Тем временем мое внимание было всецело поглощено поисками другой прелестницы и желанием отомстить Мелинде, причем мне оказал большую помощь Билли Четтер, который был незаменимым человеком для многих леди, ибо приглашал кавалеров на все балы в частных домах. Потому я обратился к нему с просьбой представить меня на ближайшей ассамблее в частном доме какой-нибудь видной особе, ради шалости, смысл которой я объясню ему позднее. Билли, уже слыхавший кое-что о размолвке между Мелиндой и мной, отчасти угадал мой замысел и, думая, что я хочу только пробудить в ней ревность, обещал исполнить мое желание и представить даме с тридцатью тысячами приданого, которую взяли под свое покровительство здешние леди.

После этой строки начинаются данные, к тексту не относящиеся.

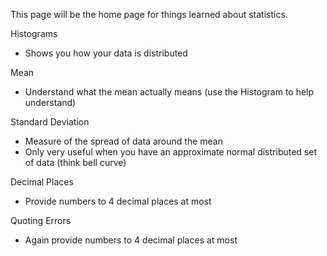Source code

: This page will be the home page for things learned about statistics.

Histograms
* Shows you how your data is distributed

Mean
* Understand what the mean actually means (use the Histogram to help understand)

Standard Deviation
* Measure of the spread of data around the mean
* Only very useful when you have an approximate normal distributed set of data (think bell curve)

Decimal Places
* Provide numbers to 4 decimal places at most

Quoting Errors
* Again provide numbers to 4 decimal places at most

После дальнейших расспросов я узнал, что ее зовут миос Бидди Грайпуел; что ее отец, занимавшийся ростовщичеством, умер, не оставив завещания, благодаря чему все его состояние досталось дочери, которая отнюдь не была его любимицей, и если бы старик мог преодолеть свою скаредность и расстаться с деньгами, необходимыми для покрытия расходов по завещанию, она унаследовала бы всего шестую часть его имущества; я узнал также, что при жизни отца она не только не получила образования, хоть в какой-то мере соответствующего ожидавшему ее богатству, но принуждена была жить, как служанка, и исполнять в доме черную работу. Но тотчас же после его похорон она напустила на себя вид светской леди и оказалась окруженной таким количеством людей обоего пола, готовых лебезить перед нею, ласкать ее и ею руководить, что, лишенная благоразумия и опыта, сделалась нестерпимо тщеславной и надменной и притязала выйти замуж за герцога или, по крайней мере, за графа, и хотя она имела несчастье остаться в пренебрежении у английского светского общества, но один бедный шотландский лорд домогался теперь знакомства с нею. Тем временем ее забрала в руки некая знатная леди, которая уже распорядилась ее судьбой, проча ей в мужья своего дальнего родственника, лейтенанта пехоты, о чем мисс покуда еще ничего не знала. И, наконец, Четтер сообщил мне, что если я намерен танцевать с нею, он просит разрешения представить меня как лицо титулованное или хотя бы как иностранного графа. Я был в восторге от полученных сведений и согласился выдавать себя в течение одного вечера за французского маркиза, дабы тем легче мне было утолить жажду мести.